• [EXTRACTED DATA]
'''

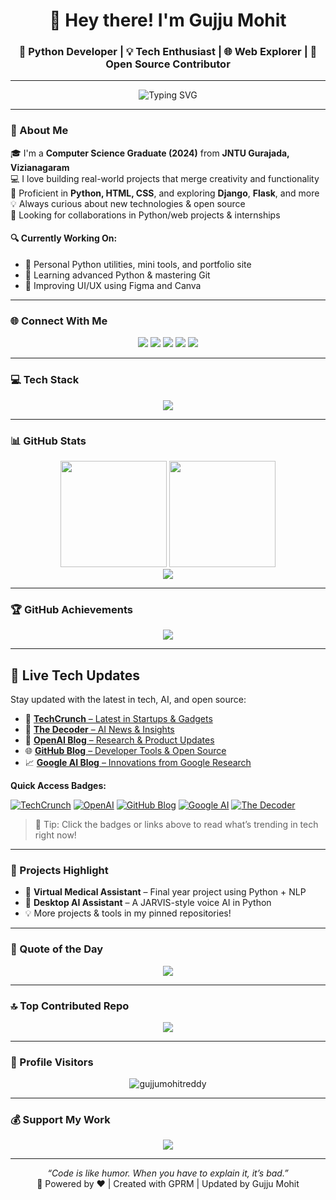 <h1 align="center">👋 Hey there! I'm Gujju Mohit</h1>
<h3 align="center">🚀 Python Developer | 💡 Tech Enthusiast | 🌐 Web Explorer | 💬 Open Source Contributor</h3>

---

<p align="center">
  <img src="https://readme-typing-svg.herokuapp.com?font=Fira+Code&duration=4000&pause=1000&center=true&width=435&lines=Aspiring+Developer+%F0%9F%92%BB;Python+%7C+Web+%7C+Automation+Enthusiast;Always+Learning+%F0%9F%93%9A;Let's+build+something+great+%F0%9F%94%A5" alt="Typing SVG" />
</p>

---

### 💫 About Me

🎓 I'm a **Computer Science Graduate (2024)** from **JNTU Gurajada, Vizianagaram**  
💻 I love building real-world projects that merge creativity and functionality  
🌟 Proficient in **Python, HTML, CSS**, and exploring **Django**, **Flask**, and more  
💡 Always curious about new technologies & open source  
📌 Looking for collaborations in Python/web projects & internships  

#### 🔍 Currently Working On:
- 🔨 Personal Python utilities, mini tools, and portfolio site  
- 🧠 Learning advanced Python & mastering Git  
- 🎯 Improving UI/UX using Figma and Canva

---

### 🌐 Connect With Me

<p align="center">
  <a href="https://linkedin.com/in/gmohitreddy"><img src="https://skillicons.dev/icons?i=linkedin" /></a>
  <a href="https://x.com/gmohitreddy"><img src="https://skillicons.dev/icons?i=twitter" /></a>
  <a href="https://instagram.com/gmohitreddy"><img src="https://skillicons.dev/icons?i=instagram" /></a>
  <a href="https://facebook.com/mohit.reddy.9655"><img src="https://skillicons.dev/icons?i=facebook" /></a>
  <a href="https://quora.com/profile/Gujju-Mohit-Reddy"><img src="https://img.shields.io/badge/Quora-B92B27?style=flat-square&logo=quora&logoColor=white" /></a>
</p>

---

### 💻 Tech Stack

<p align="center">
  <img src="https://skillicons.dev/icons?i=python,html,css,js,django,flask,mysql,mongodb,git,github,figma,canva,photoshop,illustrator,anaconda,vscode,postman" />
</p>

---

### 📊 GitHub Stats

<div align="center">
  <img src="https://github-readme-stats.vercel.app/api?username=gujjumohitreddy&show_icons=true&theme=tokyonight&count_private=true" height="170px"/>
  <img src="https://github-readme-streak-stats.herokuapp.com/?user=gujjumohitreddy&theme=tokyonight&hide_border=false" height="170px"/>
</div>

<div align="center">
  <img src="https://github-readme-stats.vercel.app/api/top-langs/?username=gujjumohitreddy&layout=compact&theme=tokyonight" />
</div>

---

### 🏆 GitHub Achievements

<p align="center">
  <img src="https://github-profile-trophy.vercel.app/?username=gujjumohitreddy&theme=dracula&column=7&no-frame=true&no-bg=true"/>
</p>

---

## 📰 Live Tech Updates

Stay updated with the latest in tech, AI, and open source:

- 🚀 [**TechCrunch** – Latest in Startups & Gadgets](https://techcrunch.com/)
- 🤖 [**The Decoder** – AI News & Insights](https://the-decoder.com/)
- 🧠 [**OpenAI Blog** – Research & Product Updates](https://openai.com/blog/)
- 🌐 [**GitHub Blog** – Developer Tools & Open Source](https://github.blog/)
- 📈 [**Google AI Blog** – Innovations from Google Research](https://ai.googleblog.com/)

**Quick Access Badges:**

[![TechCrunch](https://img.shields.io/badge/TechCrunch-News-green?style=for-the-badge&logo=techcrunch&logoColor=white)](https://techcrunch.com/)
[![OpenAI](https://img.shields.io/badge/OpenAI-Blog-8a2be2?style=for-the-badge&logo=openai&logoColor=white)](https://openai.com/blog/)
[![GitHub Blog](https://img.shields.io/badge/GitHub-Blog-black?style=for-the-badge&logo=github&logoColor=white)](https://github.blog/)
[![Google AI](https://img.shields.io/badge/Google%20AI-Blog-blue?style=for-the-badge&logo=google&logoColor=white)](https://ai.googleblog.com/)
[![The Decoder](https://img.shields.io/badge/The%20Decoder-AI%20News-red?style=for-the-badge)](https://the-decoder.com/)

> 📌 Tip: Click the badges or links above to read what’s trending in tech right now!

---

### 🚀 Projects Highlight

- 🧠 **Virtual Medical Assistant** – Final year project using Python + NLP  
- 🤖 **Desktop AI Assistant** – A JARVIS-style voice AI in Python  
- 💡 More projects & tools in my pinned repositories!

---

### 📌 Quote of the Day

<p align="center">
  <img src="https://quotes-github-readme.vercel.app/api?type=horizontal&theme=tokyonight"/>
</p>

---

### 🔝 Top Contributed Repo

<p align="center">
  <img src="https://github-contributor-stats.vercel.app/api?username=gujjumohitreddy&limit=5&theme=tokyonight&combine_all_yearly_contributions=true"/>
</p>

---

### 👀 Profile Visitors

<p align="center">
  <img src="https://komarev.com/ghpvc/?username=gujjumohitreddy&style=for-the-badge&color=blueviolet" alt="gujjumohitreddy" />
</p>

---

### 💰 Support My Work

<p align="center">
  <a href="https://paypal.me/gujjumohitreddy">
    <img src="https://img.shields.io/badge/Donate-PayPal-blue.svg?style=for-the-badge&logo=paypal"/>
  </a>
</p>

---

<p align="center">
  <i>“Code is like humor. When you have to explain it, it’s bad.”</i><br>
  🔗 Powered by ❤️ | Created with GPRM | Updated by Gujju Mohit
</p>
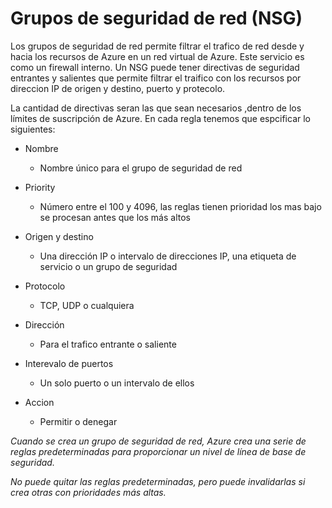 # Grupos de seguridad de red (NSG)
Los grupos de seguridad de red permite filtrar el trafico de red desde y hacia los recursos de Azure en un red virtual de Azure. Este servicio es como un firewall interno. Un NSG puede tener directivas de seguridad entrantes y salientes que permite filtrar el traifico con los recursos por direccion IP de origen y destino, puerto y protecolo.

La cantidad de directivas seran las que sean necesarios ,dentro de los límites de suscripción de Azure. En cada regla tenemos que espcificar lo siguientes:

- Nombre 
	- Nombre único para el grupo de seguridad de red
- Priority 
	- Número entre el 100 y 4096, las reglas tienen prioridad los mas bajo se procesan antes que los más altos

- Origen y destino
	- Una dirección IP o intervalo de direcciones IP, una etiqueta de servicio o un grupo de seguridad

- Protocolo
	-  TCP, UDP o cualquiera

- Dirección
	- Para el trafico entrante o saliente

- Interevalo de puertos
	- Un solo puerto o un intervalo de ellos

- Accion
	- Permitir o denegar

_Cuando se crea un grupo de seguridad de red, Azure crea una serie de reglas predeterminadas para proporcionar un nivel de línea de base de seguridad._

_No puede quitar las reglas predeterminadas, pero puede invalidarlas si crea otras con prioridades más altas._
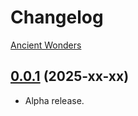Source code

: # Changelog

[Ancient Wonders](https://foundryvtt.com/packages/ancient-wonders)

## [0.0.1](https://github.com/jendave/ancient-wonders/commits/main) (2025-xx-xx)

* Alpha release.
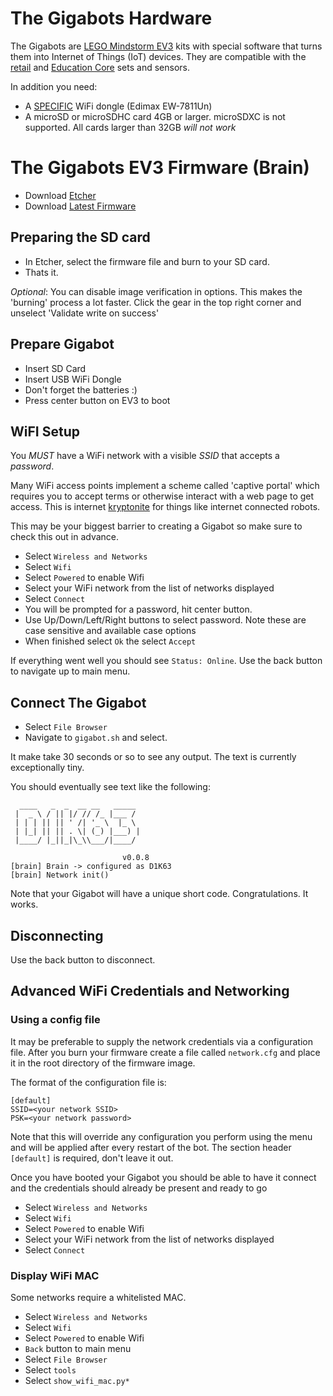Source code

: 
# The Gigabots Hardware

The Gigabots are [LEGO Mindstorm EV3](https://www.lego.com/en-us/mindstorms/about-ev3) kits with special software that turns them into Internet of Things (IoT) devices.
They are compatible with the [retail](https://www.lego.com/en-us/mindstorms/products/mindstorms-ev3-31313) and [Education Core](https://education.lego.com/en-us/products/lego-mindstorms-education-ev3-core-set-/5003400) sets and sensors.

In addition you need:
 
 * A [SPECIFIC](https://www.amazon.com/Edimax-EW-7811Un-150Mbps-Raspberry-Supports/dp/B003MTTJOY/ref=sr_1_3?ie=UTF8&qid=1508603846&sr=8-3&keywords=edimax+wifi+adapter) WiFi dongle (Edimax EW-7811Un)
 * A microSD or microSDHC card 4GB or larger. microSDXC is not supported. All cards larger than 32GB *will not work*

# The Gigabots EV3 Firmware (Brain)


* Download [Etcher](https://etcher.io/)
* Download [Latest Firmware](https://github.com/TheGigabots/gigabots-firmware/releases)


## Preparing the SD card

* In Etcher, select the firmware file and burn to your SD card.
* Thats it.

_Optional_:  You can disable image verification in options.  This makes the 'burning' process a lot faster.  Click the gear in the top right corner and unselect 'Validate write on success'


## Prepare Gigabot

* Insert SD Card
* Insert USB WiFi Dongle
* Don't forget the batteries :)
* Press center button on EV3 to boot


## WiFI Setup

You *MUST* have a WiFi network with a visible *SSID* that accepts a *password*. 
 
Many WiFi access points implement a scheme called 'captive portal' which requires you to accept terms or otherwise interact with a web page to get access.  This is internet [kryptonite](https://en.wikipedia.org/wiki/Kryptonite) for things like internet connected robots. 

This may be your biggest barrier to creating a Gigabot so make sure to check this out in advance.


* Select `Wireless and Networks`
* Select `Wifi`
* Select `Powered` to enable Wifi
* Select your WiFi network from the list of networks displayed
* Select `Connect`
* You will be prompted for a password, hit center button.
* Use Up/Down/Left/Right buttons to select password.  Note these are case sensitive and available case options
* When finished select `Ok` the select `Accept`

If everything went well you should see `Status: Online`. Use the back button to navigate up to main menu.


## Connect The Gigabot

* Select `File Browser`
* Navigate to `gigabot.sh` and select.

It make take 30 seconds or so to see any output.  The text is currently exceptionally tiny.

You should eventually see text like the following:

      ____   _  _  __ __   _____ 
     |  _ \ / || |/ // /_ |___ / 
     | | | || || ' /| '_ \  |_ \ 
     | |_| || || . \| (_) |___) |
     |____/ |_||_|\_\\___/|____/ 
                                 
                             v0.0.8
    [brain] Brain -> configured as D1K63
    [brain] Network init()
    
Note that your Gigabot will have a unique short code.  Congratulations.  It works.    

## Disconnecting

Use the back button to disconnect.



## Advanced WiFi Credentials and Networking

### Using a config file

It may be preferable to supply the network credentials via a configuration file.  After you burn your firmware
create a file called `network.cfg` and place it in the root directory of the firmware image.

The format of the configuration file is:

    [default]
    SSID=<your network SSID>
    PSK=<your network password>


Note that this will override any configuration you perform using the menu and will be applied after every restart of the bot.
The section header `[default]` is required, don't leave it out.


Once you have booted your Gigabot you should be able to have it connect and the credentials should already be present and ready to go

* Select `Wireless and Networks`
* Select `Wifi`
* Select `Powered` to enable Wifi
* Select your WiFi network from the list of networks displayed
* Select `Connect`




### Display WiFi MAC


Some networks require a whitelisted MAC.

* Select `Wireless and Networks`
* Select `Wifi`
* Select `Powered` to enable Wifi
* `Back` button to main menu
* Select `File Browser`
* Select `tools`
* Select `show_wifi_mac.py*`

'''

• [TASK GOAL]
All lines containing "intervalo" in the material above should appear in your reply, copied exactly.

• [SOLUTION TO THIS EXERCISE]
	- Una dirección IP o intervalo de direcciones IP, una etiqueta de servicio o un grupo de seguridad
	- Un solo puerto o un intervalo de ellos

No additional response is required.